[Cite as State v. Reis, 2012-Ohio-2482.]
STATE OF OHIO ) IN THE COURT OF APPEALS
)ss: NINTH JUDICIAL DISTRICT
COUNTY OF SUMMIT )
STATE OF OHIO C.A. No. 26237
Appellee
v. APPEAL FROM JUDGMENT
ENTERED IN THE
BRITTANY N. REIS COURT OF COMMON PLEAS
COUNTY OF SUMMIT, OHIO
Appellant CASE No. CR 11 03 0700
DECISION AND JOURNAL ENTRY
Dated: June 6, 2012
WHITMORE, Presiding Judge.
{¶1} Defendant-Appellant, Brittany Reis, appeals from her conviction in the Summit
County Court of Common Pleas. This Court affirms.
I
{¶2} Reis lost control of her vehicle on the night of February 27, 2011, and collided
with a support beam for a sign near an exit ramp on Route 8 South. Officers from the Stow
Police Department responded to the scene and discovered that Reis had a suspended license. The
officers arrested Reis for driving under suspension and inventoried her car for purposes of
towing it. The police discovered one small, round blue pill on the floor of the car between the
driver’s side seat and door. Reis claimed that she had never seen the pill before. The pill tested
positive for MDMA, a component of ecstasy.

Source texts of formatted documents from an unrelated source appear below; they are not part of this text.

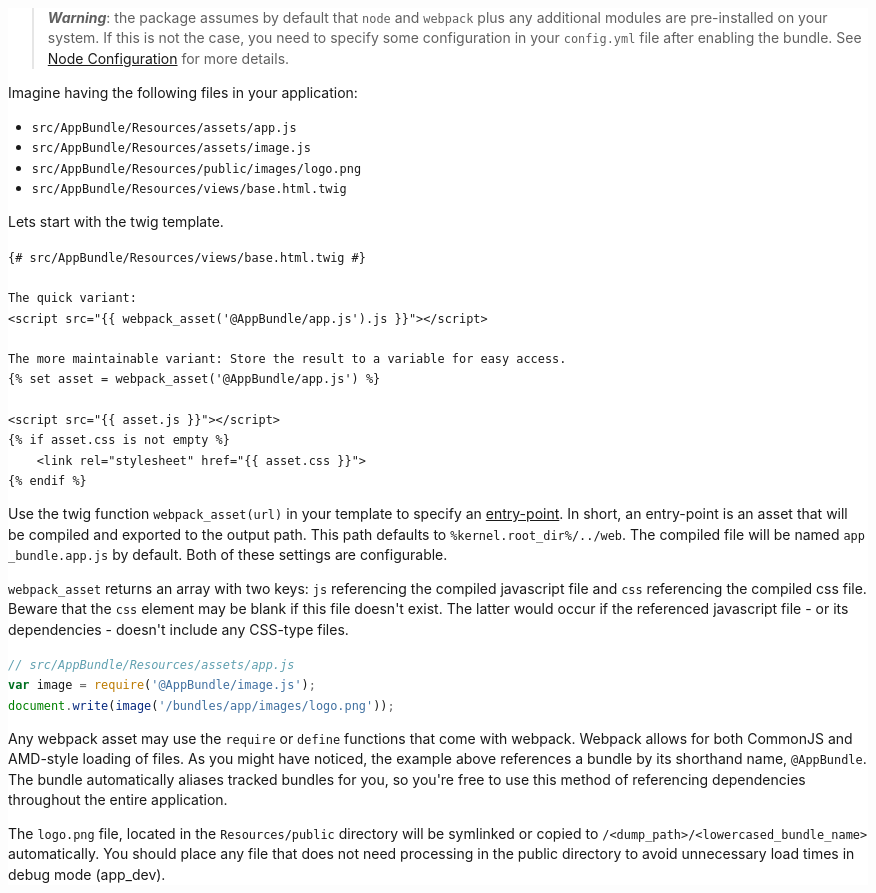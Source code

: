 > ___Warning___: the package assumes by default that `node` and `webpack` plus any additional modules are pre-installed
> on your system. If this is not the case, you need to specify some configuration in your `config.yml` file after
> enabling the bundle. See [Node Configuration](#node) for more details.

Imagine having the following files in your application:
 - `src/AppBundle/Resources/assets/app.js`
 - `src/AppBundle/Resources/assets/image.js`
 - `src/AppBundle/Resources/public/images/logo.png`
 - `src/AppBundle/Resources/views/base.html.twig`

Lets start with the twig template.
```twig
{# src/AppBundle/Resources/views/base.html.twig #}

The quick variant:
<script src="{{ webpack_asset('@AppBundle/app.js').js }}"></script>

The more maintainable variant: Store the result to a variable for easy access.
{% set asset = webpack_asset('@AppBundle/app.js') %}

<script src="{{ asset.js }}"></script>
{% if asset.css is not empty %}
    <link rel="stylesheet" href="{{ asset.css }}">
{% endif %}
```

Use the twig function `webpack_asset(url)` in your template to specify an
[entry-point](http://webpack.github.io/docs/configuration.html#entry). In short, an entry-point is an asset that will be
compiled and exported to the output path. This path defaults to `%kernel.root_dir%/../web`. The compiled file will be
named `app_bundle.app.js` by default. Both of these settings are configurable.

`webpack_asset` returns an array with two keys: `js` referencing the compiled javascript file and `css` referencing the
compiled css file. Beware that the `css` element may be blank if this file doesn't exist. The latter would occur if the
referenced javascript file - or its dependencies - doesn't include any CSS-type files.

```javascript
// src/AppBundle/Resources/assets/app.js
var image = require('@AppBundle/image.js');
document.write(image('/bundles/app/images/logo.png'));
```
Any webpack asset may use the `require` or `define` functions that come with webpack. Webpack allows for both CommonJS
and AMD-style loading of files. As you might have noticed, the example above references a bundle by its shorthand name,
`@AppBundle`. The bundle automatically aliases tracked bundles for you, so you're free to use this method of
referencing dependencies throughout the entire application.

The `logo.png` file, located in the `Resources/public` directory will be symlinked or copied to
`/<dump_path>/<lowercased_bundle_name>` automatically. You should place any file that does not need processing in the
public directory to avoid unnecessary load times in debug mode (app_dev).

{¶3} A grand jury indicted Reis on three charges: (1) aggravated possession of drugs,
in violation of R.C. 2925.11(A)(C)(1); (2) driving under suspension, in violation of R.C.
2
4510.11; and (3) failure to control, in violation of R.C. 4511.202. Reis pleaded guilty to driving
under suspension and failure to control. A bench trial then took place on the charge for the
aggravated possession of drugs. The trial court found Reis guilty of aggravated possession and
sentenced her to two years of community control.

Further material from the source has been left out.